Task to complete: Restate the following entries exactly, including every line.

Exercise material:
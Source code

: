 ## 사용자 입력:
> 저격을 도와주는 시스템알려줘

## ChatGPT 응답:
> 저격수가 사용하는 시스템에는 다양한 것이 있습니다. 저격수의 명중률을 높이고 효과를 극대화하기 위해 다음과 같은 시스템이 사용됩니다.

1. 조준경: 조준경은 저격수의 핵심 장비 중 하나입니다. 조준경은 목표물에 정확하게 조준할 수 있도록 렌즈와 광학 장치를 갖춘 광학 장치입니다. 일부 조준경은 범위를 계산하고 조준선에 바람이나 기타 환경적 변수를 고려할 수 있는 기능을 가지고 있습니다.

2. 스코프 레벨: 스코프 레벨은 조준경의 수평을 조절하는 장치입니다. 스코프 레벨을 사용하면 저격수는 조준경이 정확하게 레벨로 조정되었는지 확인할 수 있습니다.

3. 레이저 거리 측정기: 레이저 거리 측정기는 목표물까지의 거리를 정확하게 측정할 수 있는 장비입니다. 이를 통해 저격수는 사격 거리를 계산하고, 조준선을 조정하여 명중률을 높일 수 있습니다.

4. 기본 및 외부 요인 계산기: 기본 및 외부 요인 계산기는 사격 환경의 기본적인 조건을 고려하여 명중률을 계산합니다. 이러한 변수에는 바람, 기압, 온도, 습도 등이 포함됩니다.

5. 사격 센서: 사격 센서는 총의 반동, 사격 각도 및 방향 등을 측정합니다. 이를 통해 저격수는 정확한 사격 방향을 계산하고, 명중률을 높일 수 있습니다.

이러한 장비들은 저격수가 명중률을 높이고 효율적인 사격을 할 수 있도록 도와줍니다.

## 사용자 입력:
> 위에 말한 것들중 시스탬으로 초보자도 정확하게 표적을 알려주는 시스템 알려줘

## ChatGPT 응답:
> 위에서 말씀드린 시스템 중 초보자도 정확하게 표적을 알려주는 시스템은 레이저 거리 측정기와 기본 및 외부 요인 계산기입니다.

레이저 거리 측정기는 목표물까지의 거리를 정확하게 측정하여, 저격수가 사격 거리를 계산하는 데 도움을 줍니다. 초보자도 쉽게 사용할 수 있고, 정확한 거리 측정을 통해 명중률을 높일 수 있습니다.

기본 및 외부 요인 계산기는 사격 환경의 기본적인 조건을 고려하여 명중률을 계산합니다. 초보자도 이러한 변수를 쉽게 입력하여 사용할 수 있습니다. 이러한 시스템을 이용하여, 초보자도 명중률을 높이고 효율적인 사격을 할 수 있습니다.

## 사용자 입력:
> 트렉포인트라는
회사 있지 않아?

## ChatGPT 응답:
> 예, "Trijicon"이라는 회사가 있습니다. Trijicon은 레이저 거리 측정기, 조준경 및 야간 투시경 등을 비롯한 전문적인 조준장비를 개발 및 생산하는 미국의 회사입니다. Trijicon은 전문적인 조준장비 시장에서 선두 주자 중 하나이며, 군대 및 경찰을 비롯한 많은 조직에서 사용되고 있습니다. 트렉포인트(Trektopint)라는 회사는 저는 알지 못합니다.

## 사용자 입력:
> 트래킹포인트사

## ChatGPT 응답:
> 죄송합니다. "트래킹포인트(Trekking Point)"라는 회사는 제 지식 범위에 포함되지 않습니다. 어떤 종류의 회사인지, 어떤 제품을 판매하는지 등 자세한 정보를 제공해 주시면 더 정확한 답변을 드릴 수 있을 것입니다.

The answer:
Source code

: ## 사용자 입력:
> 저격을 도와주는 시스템알려줘

## ChatGPT 응답:
> 저격수가 사용하는 시스템에는 다양한 것이 있습니다. 저격수의 명중률을 높이고 효과를 극대화하기 위해 다음과 같은 시스템이 사용됩니다.

1. 조준경: 조준경은 저격수의 핵심 장비 중 하나입니다. 조준경은 목표물에 정확하게 조준할 수 있도록 렌즈와 광학 장치를 갖춘 광학 장치입니다. 일부 조준경은 범위를 계산하고 조준선에 바람이나 기타 환경적 변수를 고려할 수 있는 기능을 가지고 있습니다.

2. 스코프 레벨: 스코프 레벨은 조준경의 수평을 조절하는 장치입니다. 스코프 레벨을 사용하면 저격수는 조준경이 정확하게 레벨로 조정되었는지 확인할 수 있습니다.

3. 레이저 거리 측정기: 레이저 거리 측정기는 목표물까지의 거리를 정확하게 측정할 수 있는 장비입니다. 이를 통해 저격수는 사격 거리를 계산하고, 조준선을 조정하여 명중률을 높일 수 있습니다.

4. 기본 및 외부 요인 계산기: 기본 및 외부 요인 계산기는 사격 환경의 기본적인 조건을 고려하여 명중률을 계산합니다. 이러한 변수에는 바람, 기압, 온도, 습도 등이 포함됩니다.

5. 사격 센서: 사격 센서는 총의 반동, 사격 각도 및 방향 등을 측정합니다. 이를 통해 저격수는 정확한 사격 방향을 계산하고, 명중률을 높일 수 있습니다.

이러한 장비들은 저격수가 명중률을 높이고 효율적인 사격을 할 수 있도록 도와줍니다.

## 사용자 입력:
> 위에 말한 것들중 시스탬으로 초보자도 정확하게 표적을 알려주는 시스템 알려줘

## ChatGPT 응답:
> 위에서 말씀드린 시스템 중 초보자도 정확하게 표적을 알려주는 시스템은 레이저 거리 측정기와 기본 및 외부 요인 계산기입니다.

레이저 거리 측정기는 목표물까지의 거리를 정확하게 측정하여, 저격수가 사격 거리를 계산하는 데 도움을 줍니다. 초보자도 쉽게 사용할 수 있고, 정확한 거리 측정을 통해 명중률을 높일 수 있습니다.

기본 및 외부 요인 계산기는 사격 환경의 기본적인 조건을 고려하여 명중률을 계산합니다. 초보자도 이러한 변수를 쉽게 입력하여 사용할 수 있습니다. 이러한 시스템을 이용하여, 초보자도 명중률을 높이고 효율적인 사격을 할 수 있습니다.

## 사용자 입력:
> 트렉포인트라는
회사 있지 않아?

## ChatGPT 응답:
> 예, "Trijicon"이라는 회사가 있습니다. Trijicon은 레이저 거리 측정기, 조준경 및 야간 투시경 등을 비롯한 전문적인 조준장비를 개발 및 생산하는 미국의 회사입니다. Trijicon은 전문적인 조준장비 시장에서 선두 주자 중 하나이며, 군대 및 경찰을 비롯한 많은 조직에서 사용되고 있습니다. 트렉포인트(Trektopint)라는 회사는 저는 알지 못합니다.

## 사용자 입력:
> 트래킹포인트사

## ChatGPT 응답:
> 죄송합니다. "트래킹포인트(Trekking Point)"라는 회사는 제 지식 범위에 포함되지 않습니다. 어떤 종류의 회사인지, 어떤 제품을 판매하는지 등 자세한 정보를 제공해 주시면 더 정확한 답변을 드릴 수 있을 것입니다.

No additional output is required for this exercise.